Prolepsis

The Bedford Glossary of Critical and Literary Terms - Ross Murfin 2018

Prolepsis

Prolepsis: The evocation in a narrative of scenes or events that take place at a later point in the story. One of the three major types of anachrony, prolepsis is sometimes equated with flashforward, but some reader-response critics have argued that it is in fact a more general term (much as its opposite, analepsis, is a broader term than flashback). For instance, prolepsis may involve an image that suggests something to occur in the future. More commonly, it involves a figure of speech in which an anticipated event or action is treated as if it has already occurred or is presently occurring, even though this is temporally impossible. Occasionally, a proleptic thought or dream disrupts the chronological flow of material being related, often manifesting itself in the conscious or subconscious thoughts of a narrator or protagonist whose mental processes are recounted by the narrative.

As a rhetorical device in an argument or debate, prolepsis involves anticipating an opponent’s arguments or rebuttals.

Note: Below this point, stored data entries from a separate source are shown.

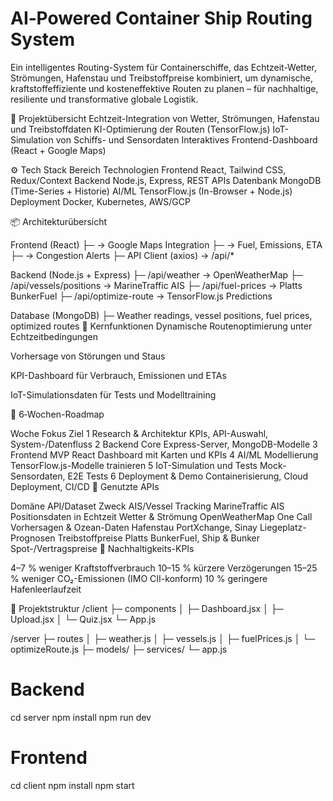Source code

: # AI‑Powered Container Ship Routing System
Ein intelligentes Routing-System für Containerschiffe, das Echtzeit-Wetter, Strömungen, Hafenstau und Treibstoffpreise kombiniert, 
um dynamische, kraftstoffeffiziente und kosteneffektive Routen zu planen – für nachhaltige, resiliente und transformative globale Logistik.

🚀 Projektübersicht
Echtzeit-Integration von Wetter, Strömungen, Hafenstau und Treibstoffdaten
KI-Optimierung der Routen (TensorFlow.js)
IoT-Simulation von Schiffs- und Sensordaten
Interaktives Frontend-Dashboard (React + Google Maps)

⚙️ Tech Stack
Bereich	Technologien
Frontend	React, Tailwind CSS, Redux/Context
Backend	Node.js, Express, REST APIs
Datenbank	MongoDB (Time-Series + Historie)
AI/ML	TensorFlow.js (In-Browser + Node.js)
Deployment	Docker, Kubernetes, AWS/GCP

📦 Architekturübersicht

Frontend (React)
├─ <MapContainer />       → Google Maps Integration
├─ <KPIWidgets />         → Fuel, Emissions, ETA
├─ <AlertsBanner />       → Congestion Alerts
├─ API Client (axios)     → /api/*

Backend (Node.js + Express)
├─ /api/weather           → OpenWeatherMap
├─ /api/vessels/positions → MarineTraffic AIS
├─ /api/fuel-prices       → Platts BunkerFuel
├─ /api/optimize-route    → TensorFlow.js Predictions

Database (MongoDB)
├─ Weather readings, vessel positions, fuel prices, optimized routes
🔑 Kernfunktionen
Dynamische Routenoptimierung unter Echtzeitbedingungen

Vorhersage von Störungen und Staus

KPI-Dashboard für Verbrauch, Emissionen und ETAs

IoT-Simulationsdaten für Tests und Modelltraining

📅 6‑Wochen-Roadmap

Woche	Fokus	Ziel
1	Research & Architektur	KPIs, API-Auswahl, System-/Datenfluss
2	Backend Core	Express-Server, MongoDB-Modelle
3	Frontend MVP	React Dashboard mit Karten und KPIs
4	AI/ML Modellierung	TensorFlow.js-Modelle trainieren
5	IoT-Simulation und Tests	Mock-Sensordaten, E2E Tests
6	Deployment & Demo	Containerisierung, Cloud Deployment, CI/CD
📡 Genutzte APIs

Domäne	API/Dataset	Zweck
AIS/Vessel Tracking	MarineTraffic AIS	Positionsdaten in Echtzeit
Wetter & Strömung	OpenWeatherMap One Call	Vorhersagen & Ozean-Daten
Hafenstau	PortXchange, Sinay	Liegeplatz-Prognosen
Treibstoffpreise	Platts BunkerFuel, Ship & Bunker	Spot-/Vertragspreise
🎯 Nachhaltigkeits-KPIs

4–7 % weniger Kraftstoffverbrauch
10–15 % kürzere Verzögerungen
15–25 % weniger CO₂-Emissionen (IMO CII-konform)
10 % geringere Hafenleerlaufzeit

📂 Projektstruktur
/client
├─ components
│   ├─ Dashboard.jsx
│   ├─ Upload.jsx
│   └─ Quiz.jsx
└─ App.js

/server
├─ routes
│   ├─ weather.js
│   ├─ vessels.js
│   ├─ fuelPrices.js
│   └─ optimizeRoute.js
├─ models/
├─ services/
└─ app.js

# Backend
cd server
npm install
npm run dev

# Frontend
cd client
npm install
npm start
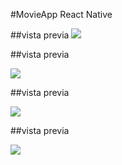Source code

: #MovieApp React Native

##vista previa
![](https://github.com/aristiguetam/MovieApp/blob/main/src/assets/principal-movie.jpeg?raw=true)

##vista previa

![](https://github.com/aristiguetam/MovieApp/blob/main/src/assets/body-movie.jpeg?raw=true)

##vista previa

![](https://raw.githubusercontent.com/aristiguetam/MovieApp/main/src/assets/detail-movie.jpeg)

##vista previa

![](https://github.com/aristiguetam/MovieApp/blob/main/src/assets/detail-body.jpeg?raw=true)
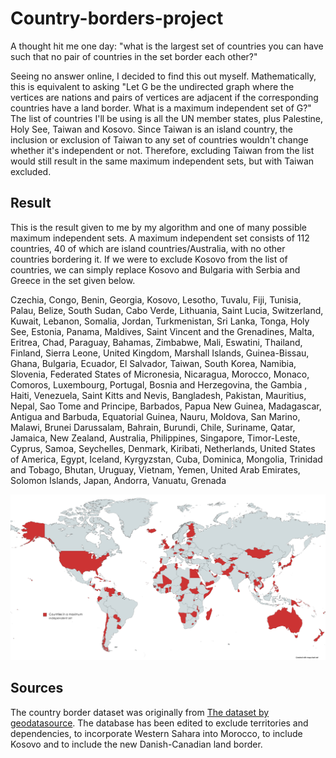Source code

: # Country-borders-project

A thought hit me one day: "what is the largest set of countries you can have such that no pair of countries in the set border each other?"

Seeing no answer online, I decided to find this out myself. Mathematically, this is equivalent to asking "Let G be the undirected graph where the vertices are nations and pairs of vertices are adjacent if the corresponding countries have a land border. What is a maximum independent set of G?" The list of countries I'll be using is all the UN member states, plus Palestine, Holy See, Taiwan and Kosovo. Since Taiwan is an island country, the inclusion or exclusion of Taiwan to any set of countries wouldn't change whether it's independent or not. Therefore, excluding Taiwan from the list would still result in the same maximum independent sets, but with Taiwan excluded.

## Result

This is the result given to me by my algorithm and one of many possible maximum independent sets. A maximum independent set consists of 112 countries, 40 of which are island countries/Australia, with no other countries bordering it. If we were to exclude Kosovo from the list of countries, we can simply replace Kosovo and Bulgaria with Serbia and Greece in the set given below.

Czechia, Congo, Benin, Georgia, Kosovo, Lesotho, Tuvalu, Fiji, Tunisia, Palau, Belize, South Sudan, Cabo Verde, Lithuania, Saint Lucia, Switzerland, Kuwait, Lebanon, Somalia, Jordan, Turkmenistan, Sri Lanka, Tonga, Holy See, Estonia, Panama, Maldives, Saint Vincent and the Grenadines, Malta, Eritrea, Chad, Paraguay, Bahamas, Zimbabwe, Mali, Eswatini, Thailand, Finland, Sierra Leone, United Kingdom, Marshall Islands, Guinea-Bissau, Ghana, Bulgaria, Ecuador, El Salvador, Taiwan, South Korea, Namibia, Slovenia, Federated States of Micronesia, Nicaragua, Morocco, Monaco, Comoros, Luxembourg, Portugal, Bosnia and Herzegovina, the Gambia , Haiti, Venezuela, Saint Kitts and Nevis, Bangladesh, Pakistan, Mauritius, Nepal, Sao Tome and Principe, Barbados, Papua New Guinea, Madagascar, Antigua and Barbuda, Equatorial Guinea, Nauru, Moldova, San Marino, Malawi, Brunei Darussalam, Bahrain, Burundi, Chile, Suriname, Qatar, Jamaica, New Zealand, Australia, Philippines, Singapore, Timor-Leste, Cyprus, Samoa, Seychelles, Denmark, Kiribati, Netherlands, United States of America, Egypt, Iceland, Kyrgyzstan, Cuba, Dominica, Mongolia, Trinidad and Tobago, Bhutan, Uruguay, Vietnam, Yemen, United Arab Emirates, Solomon Islands, Japan, Andorra, Vanuatu, Grenada

![A maximum independent set of countries of the world](MapChart_Map.png)

## Sources

The country border dataset was originally from [The dataset by geodatasource](https://github.com/geodatasource/country-borders).
The database has been edited to exclude territories and dependencies, to incorporate Western Sahara into Morocco, to include Kosovo and to include the new Danish-Canadian land border.
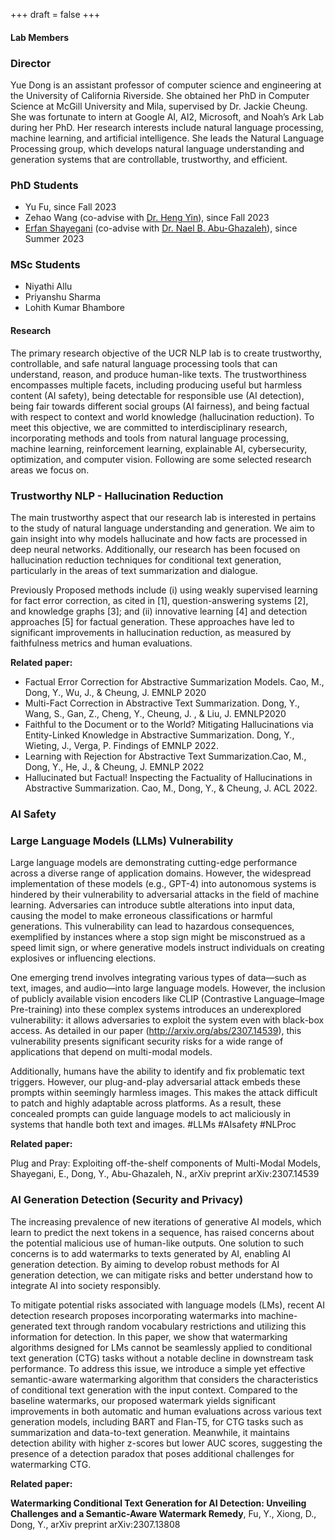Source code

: +++
draft = false
+++

#### Lab Members 

### Director 
Yue Dong is an assistant professor of computer science and engineering at the University of California Riverside. She obtained her PhD in Computer Science at McGill University and Mila, supervised by Dr. Jackie Cheung. She was fortunate to intern at Google AI, AI2, Microsoft, and Noah’s Ark Lab during her PhD. Her research interests include natural language processing, machine learning, and artificial intelligence. She leads the Natural Language Processing group, which develops natural language understanding and generation systems that are controllable, trustworthy, and efficient. 

### PhD Students 
- Yu Fu, since Fall 2023
- Zehao Wang (co-advise with [Dr. Heng Yin](https://www.cs.ucr.edu/~heng/)), since Fall 2023
- [Erfan Shayegani](https://erfanshayegani.github.io/) (co-advise with [Dr. Nael B. Abu-Ghazaleh](https://www.cs.ucr.edu/~nael/)), since Summer 2023


### MSc Students 
- Niyathi Allu 
- Priyanshu Sharma
- Lohith Kumar Bhambore


#### Research 

The primary research objective of the UCR NLP lab is to create trustworthy, controllable, and safe natural language processing tools that can understand, reason, and produce human-like texts. The trustworthiness encompasses multiple facets, including producing useful but harmless content (AI safety), being detectable for responsible use (AI detection), being fair towards different social groups (AI fairness), and being factual with respect to context and world knowledge (hallucination reduction). To meet this objective, we are committed to interdisciplinary research, incorporating methods and tools from natural language processing, machine learning, reinforcement learning, explainable AI, cybersecurity, optimization, and computer vision. Following are some selected research areas we focus on.


### Trustworthy NLP - Hallucination Reduction 

The main trustworthy aspect that our research lab is interested in pertains to the study of natural language understanding and generation. We aim to gain insight into why models hallucinate and how facts are processed in deep neural networks. Additionally, our research has been focused on hallucination reduction techniques for conditional text generation, particularly in the areas of text summarization and dialogue.

Previously Proposed methods include (i) using weakly supervised learning for fact error correction, as cited in [1], question-answering systems [2], and knowledge graphs [3]; and (ii) innovative learning [4] and detection approaches [5] for factual generation. These approaches have led to significant improvements in hallucination reduction, as measured by faithfulness metrics and human evaluations.




**Related paper:**
- Factual Error Correction for Abstractive Summarization Models.  Cao, M., Dong, Y., Wu, J., & Cheung, J.   EMNLP 2020
- Multi-Fact Correction in Abstractive Text Summarization. Dong, Y., Wang, S., Gan, Z., Cheng, Y., Cheung, J. , & Liu, J.  EMNLP2020
- Faithful to the Document or to the World? Mitigating Hallucinations via Entity-Linked Knowledge in Abstractive Summarization. Dong, Y.,  Wieting, J., Verga, P. Findings of EMNLP 2022.
- Learning with Rejection for Abstractive Text Summarization.Cao, M., Dong, Y., He, J., & Cheung, J.  EMNLP 2022
- Hallucinated but Factual! Inspecting the Factuality of Hallucinations in Abstractive Summarization. Cao, M., Dong, Y., & Cheung, J.  ACL 2022.


### AI Safety

### Large Language Models (LLMs) Vulnerability 

Large language models are demonstrating cutting-edge performance across a diverse range of application domains. However, the widespread implementation of these models (e.g., GPT-4) into autonomous systems is hindered by their vulnerability to adversarial attacks in the field of machine learning. Adversaries can introduce subtle alterations into input data, causing the model to make erroneous classifications or harmful generations. This vulnerability can lead to hazardous consequences, exemplified by instances where a stop sign might be misconstrued as a speed limit sign, or where generative models instruct individuals on creating explosives or influencing elections.

One emerging trend involves integrating various types of data—such as text, images, and audio—into large language models. However, the inclusion of publicly available vision encoders like CLIP (Contrastive Language–Image Pre-training) into these complex systems introduces an underexplored vulnerability: it allows adversaries to exploit the system even with black-box access. As detailed in our paper (http://arxiv.org/abs/2307.14539), this vulnerability presents significant security risks for a wide range of applications that depend on multi-modal models. 


Additionally, humans have the ability to identify and fix problematic text triggers. However, our plug-and-play adversarial attack embeds these prompts within seemingly harmless images. This makes the attack difficult to patch and highly adaptable across platforms. As a result, these concealed prompts can guide language models to act maliciously in systems that handle both text and images.  #LLMs #AIsafety #NLProc


**Related paper:**

Plug and Pray: Exploiting off-the-shelf components of Multi-Modal Models, Shayegani, E., Dong, Y., Abu-Ghazaleh, N., arXiv preprint arXiv:2307.14539


###  AI Generation Detection (Security and Privacy)
The increasing prevalence of new iterations of generative AI models, which learn to predict the next tokens in a sequence, has raised concerns about the potential malicious use of human-like outputs. One solution to such concerns is to add watermarks to texts generated by AI, enabling AI generation detection. By aiming to develop robust methods for AI generation detection, we can mitigate risks and better understand how to integrate AI into society responsibly.


To mitigate potential risks associated with language models (LMs), recent AI detection research proposes incorporating watermarks into machine-generated text through random vocabulary restrictions and utilizing this information for detection. In this paper, we show that watermarking algorithms designed for LMs cannot be seamlessly applied to conditional text generation (CTG) tasks without a notable decline in downstream task performance. To address this issue, we introduce a simple yet effective semantic-aware watermarking algorithm that considers the characteristics of conditional text generation with the input context. Compared to the baseline watermarks, our proposed watermark yields significant improvements in both automatic and human evaluations across various text generation models, including BART and Flan-T5, for CTG tasks such as summarization and data-to-text generation. Meanwhile, it maintains detection ability with higher z-scores but lower AUC scores, suggesting the presence of a detection paradox that poses additional challenges for watermarking CTG. 

 

**Related paper:**

**Watermarking Conditional Text Generation for AI Detection: Unveiling Challenges and a Semantic-Aware Watermark Remedy**, Fu, Y., Xiong, D., Dong, Y., arXiv preprint arXiv:2307.13808




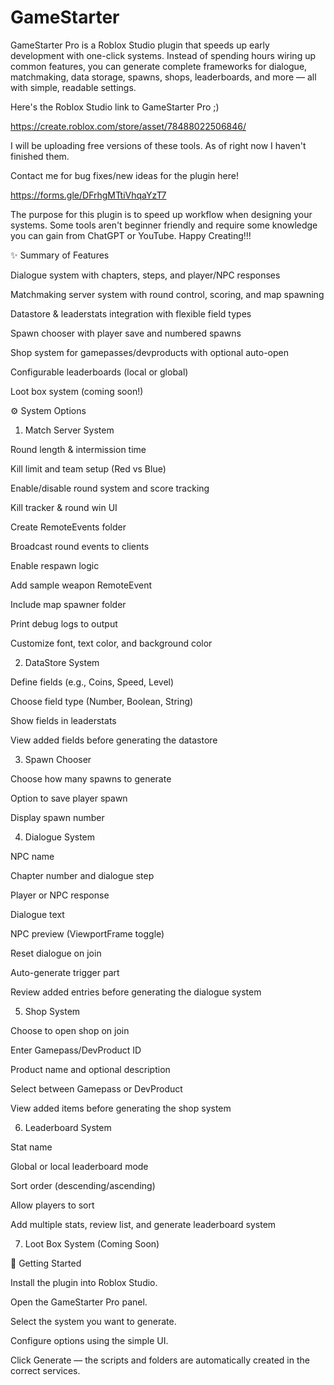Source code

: # GameStarter

GameStarter Pro is a Roblox Studio plugin that speeds up early development with one-click systems. Instead of spending hours wiring up common features, you can generate complete frameworks for dialogue, matchmaking, data storage, spawns, shops, leaderboards, and more — all with simple, readable settings.


Here's the Roblox Studio link to GameStarter Pro ;)

https://create.roblox.com/store/asset/78488022506846/

I will be uploading free versions of these tools. As of right now I haven't finished them.

Contact me for bug fixes/new ideas for the plugin here!

https://forms.gle/DFrhgMTtiVhqaYzT7

The purpose for this plugin is to speed up workflow when designing your systems. Some tools aren't beginner friendly and require some knowledge you can gain from ChatGPT or YouTube. Happy Creating!!!


✨ Summary of Features

Dialogue system with chapters, steps, and player/NPC responses

Matchmaking server system with round control, scoring, and map spawning

Datastore & leaderstats integration with flexible field types

Spawn chooser with player save and numbered spawns

Shop system for gamepasses/devproducts with optional auto-open

Configurable leaderboards (local or global)

Loot box system (coming soon!)



⚙️ System Options
1. Match Server System

Round length & intermission time

Kill limit and team setup (Red vs Blue)

Enable/disable round system and score tracking

Kill tracker & round win UI

Create RemoteEvents folder

Broadcast round events to clients

Enable respawn logic

Add sample weapon RemoteEvent

Include map spawner folder

Print debug logs to output

Customize font, text color, and background color


2. DataStore System

Define fields (e.g., Coins, Speed, Level)

Choose field type (Number, Boolean, String)

Show fields in leaderstats

View added fields before generating the datastore


3. Spawn Chooser

Choose how many spawns to generate

Option to save player spawn

Display spawn number


4. Dialogue System

NPC name

Chapter number and dialogue step

Player or NPC response

Dialogue text

NPC preview (ViewportFrame toggle)

Reset dialogue on join

Auto-generate trigger part

Review added entries before generating the dialogue system


5. Shop System

Choose to open shop on join

Enter Gamepass/DevProduct ID

Product name and optional description

Select between Gamepass or DevProduct

View added items before generating the shop system


6. Leaderboard System

Stat name

Global or local leaderboard mode

Sort order (descending/ascending)

Allow players to sort

Add multiple stats, review list, and generate leaderboard system

7. Loot Box System (Coming Soon)


   
🚀 Getting Started

Install the plugin into Roblox Studio.

Open the GameStarter Pro panel.

Select the system you want to generate.

Configure options using the simple UI.

Click Generate — the scripts and folders are automatically created in the correct services.
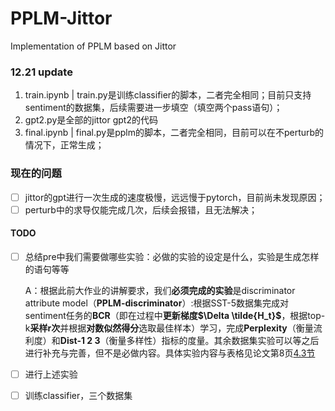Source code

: # PPLM-Jittor

Implementation of PPLM based on Jittor

### 12.21 update

1. train.ipynb | train.py是训练classifier的脚本，二者完全相同；目前只支持sentiment的数据集，后续需要进一步填空（填空两个pass语句）；
2. gpt2.py是全部的jittor gpt2的代码
3. final.ipynb | final.py是pplm的脚本，二者完全相同，目前可以在不perturb的情况下，正常生成；

### 现在的问题

* [ ] jittor的gpt进行一次生成的速度极慢，远远慢于pytorch，目前尚未发现原因；
* [ ] perturb中的求导仅能完成几次，后续会报错，且无法解决；

#### TODO

* [ ] 总结pre中我们需要做哪些实验：必做的实验的设定是什么，实验是生成怎样的语句等等

    A：根据此前大作业的讲解要求，我们**必须完成的实验**是discriminator attribute model（**PPLM-discriminator**）:根据SST-5数据集完成对sentiment任务的**BCR**（即在过程中**更新梯度$\Delta \tilde{H_t}$**，根据top-k**采样r次**并根据**对数似然得分**选取最佳样本）学习，完成**Perplexity**（衡量流利度）和**Dist-1 2 3**（衡量多样性）指标的度量。其余数据集实验可以等之后进行补充与完善，但不是必做内容。具体实验内容与表格见论文第8页[4.3节](https://readpaper.com/pdf-annotate/note?pdfId=4518414770817884161&noteId=1568028772593421056)
    
* [ ] 进行上述实验
* [ ] 训练classifier，三个数据集
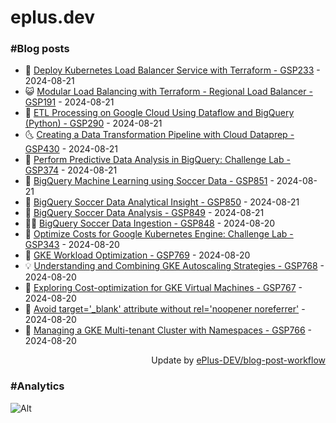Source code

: # eplus.dev

### #Blog posts

<!-- BLOG-POST-LIST:START -->
 - 🧰 [Deploy Kubernetes Load Balancer Service with Terraform - GSP233](https://eplus.dev/deploy-kubernetes-load-balancer-service-with-terraform-gsp233) - 2024-08-21
 - 😺 [Modular Load Balancing with Terraform - Regional Load Balancer - GSP191](https://eplus.dev/modular-load-balancing-with-terraform-regional-load-balancer-gsp191) - 2024-08-21
 - 🗽 [ETL Processing on Google Cloud Using Dataflow and BigQuery &lpar;Python&rpar; - GSP290](https://eplus.dev/etl-processing-on-google-cloud-using-dataflow-and-bigquery-python-gsp290) - 2024-08-21
 - 🌜 [Creating a Data Transformation Pipeline with Cloud Dataprep - GSP430](https://eplus.dev/creating-a-data-transformation-pipeline-with-cloud-dataprep-gsp430) - 2024-08-21
 - 📝 [Perform Predictive Data Analysis in BigQuery: Challenge Lab - GSP374](https://eplus.dev/perform-predictive-data-analysis-in-bigquery-challenge-lab-gsp374) - 2024-08-21
 - 🚀 [BigQuery Machine Learning using Soccer Data - GSP851](https://eplus.dev/bigquery-machine-learning-using-soccer-data-gsp851) - 2024-08-21
 - 💼 [BigQuery Soccer Data Analytical Insight - GSP850](https://eplus.dev/bigquery-soccer-data-analytical-insight-gsp850) - 2024-08-21
 - 🦣 [BigQuery Soccer Data Analysis - GSP849](https://eplus.dev/bigquery-soccer-data-analysis-gsp849) - 2024-08-21
 - 👨‍🏫 [BigQuery Soccer Data Ingestion - GSP848](https://eplus.dev/bigquery-soccer-data-ingestion-gsp848) - 2024-08-20
 - 🔭 [Optimize Costs for Google Kubernetes Engine: Challenge Lab - GSP343](https://eplus.dev/optimize-costs-for-google-kubernetes-engine-challenge-lab-gsp343) - 2024-08-20
 - 🤡 [GKE Workload Optimization - GSP769](https://eplus.dev/gke-workload-optimization-gsp769) - 2024-08-20
 - 💡 [Understanding and Combining GKE Autoscaling Strategies - GSP768](https://eplus.dev/understanding-and-combining-gke-autoscaling-strategies-gsp768) - 2024-08-20
 - 🦣 [Exploring Cost-optimization for GKE Virtual Machines - GSP767](https://eplus.dev/exploring-cost-optimization-for-gke-virtual-machines-gsp767) - 2024-08-20
 - 💪 [Avoid target=&#39;_blank&#39; attribute without rel=&#39;noopener noreferrer&#39;](https://eplus.dev/avoid-targetblank-attribute-without-relnoopener-noreferrer) - 2024-08-20
 - 🤡 [Managing a GKE Multi-tenant Cluster with Namespaces - GSP766](https://eplus.dev/managing-a-gke-multi-tenant-cluster-with-namespaces-gsp766) - 2024-08-20<!-- BLOG-POST-LIST:END -->

<div align="right">
  Update by <a target="_blank"
    href="https://github.com/ePlus-DEV/blog-post-workflow">ePlus-DEV/blog-post-workflow</a>
</div>

### #Analytics
![Alt](https://repobeats.axiom.co/api/embed/9990f7cddfbad8d834990b10ccad05f81ac1096f.svg "Repobeats analytics image")
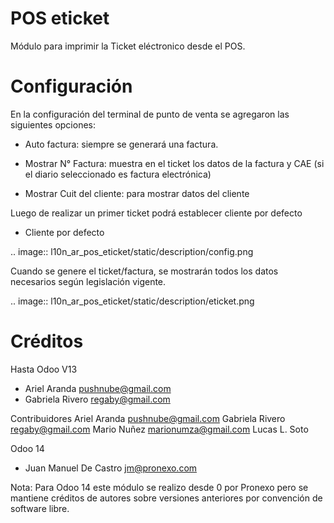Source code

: POS eticket
===================


Módulo para imprimir la Ticket eléctronico desde el POS.


Configuración
=============

En la configuración del terminal de punto de venta se agregaron las siguientes opciones:

- Auto factura: siempre se generará una factura.

- Mostrar N° Factura: muestra en el ticket los datos de la factura y CAE (si el diario seleccionado es factura electrónica)

- Mostrar Cuit del cliente: para mostrar datos del cliente

Luego de realizar un primer ticket podrá establecer cliente por defecto

- Cliente por defecto


.. image:: l10n_ar_pos_eticket/static/description/config.png

Cuando se genere el ticket/factura, se mostrarán todos los datos necesarios según legislación vigente.

.. image:: l10n_ar_pos_eticket/static/description/eticket.png


Créditos
========
Hasta Odoo V13
* Ariel Aranda <pushnube@gmail.com>
* Gabriela Rivero <regaby@gmail.com>

Contribuidores
Ariel Aranda pushnube@gmail.com
Gabriela Rivero regaby@gmail.com
Mario Nuñez marionumza@gmail.com
Lucas L. Soto

Odoo 14
* Juan Manuel De Castro <jm@pronexo.com>

Nota: Para Odoo 14 este módulo se realizo desde 0 por Pronexo pero se mantiene créditos de autores sobre versiones anteriores por convención de software libre.
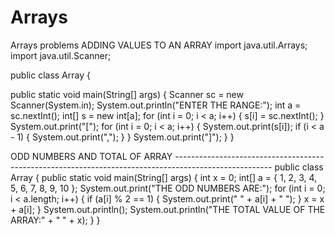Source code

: # Arrays
Arrays problems 
ADDING VALUES TO AN ARRAY
import java.util.Arrays;
import java.util.Scanner;

public class Array {

  public static void main(String[] args) {
    Scanner sc = new Scanner(System.in);
    System.out.println("ENTER THE RANGE:");
    int a = sc.nextInt();
    int[] s = new int[a];
    for (int i = 0; i < a; i++) {
      s[i] = sc.nextInt();
    }
    System.out.print("[");
    for (int i = 0; i < a; i++) {
      System.out.print(s[i]);
      if (i < a - 1) {
        System.out.print(",");
      }
    }
    System.out.print("]");
  }
}

ODD NUMBERS AND TOTAL OF ARRAY ------------------------------------------------------------------------------------------------------
public class Array {
  public static void main(String[] args) {
    int x = 0;
    int[] a = { 1, 2, 3, 4, 5, 6, 7, 8, 9, 10 };
    System.out.print("THE ODD NUMBERS ARE:");
    for (int i = 0; i < a.length; i++) {
      if (a[i] % 2 == 1) {
        System.out.print(" " + a[i] + " ");
      }
      x = x + a[i];
    }
    System.out.println();
    System.out.println("THE TOTAL VALUE OF THE ARRAY:" + " " + x);
  }
}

EXAMPLES: The following lines from John Keats’s poem “Isabella” (1820) contain a classic example of prolepsis, with the word “murder’d” evoking the man’s ultimate fate:

So the two brothers and their murder’d man

Rode past fair Florence… .

The first paragraph of Carson McCullers’s Reflections in a Golden Eye (1941) proleptically anticipates the ending of the novel: “There is a fort in the South where a few years ago a murder was committed. The participants of this tragedy were: two officers, a soldier, two women, and a horse.” In the movie The Empire Strikes Back (1980), Luke Skywalker says, “I’m not afraid,” to which Jedi master Yoda knowingly responds, “You will be.”

Twenty-first-century novelists continue to use prolepsis extensively. Edward P. Jones repeatedly used prolepsis in The Known World (2003), as in the assertion “The man Loretta would eventually marry would want to know why she didn’t take his last name, why she wanted no last name at all.” In Ian Caldwell’s The Fifth Gospel (2015), the reader is told, “Only later would things come into focus. The refrigerator was empty because she had stopped going to the grocery store.” The narrator of Noah Hawley’s Before the Fall (2016) says of a wife whose husband is about to be indicted for money laundering: “Later she would realize that he was already afraid — afraid that everything he had, everything he was, was on the verge of eclipse.”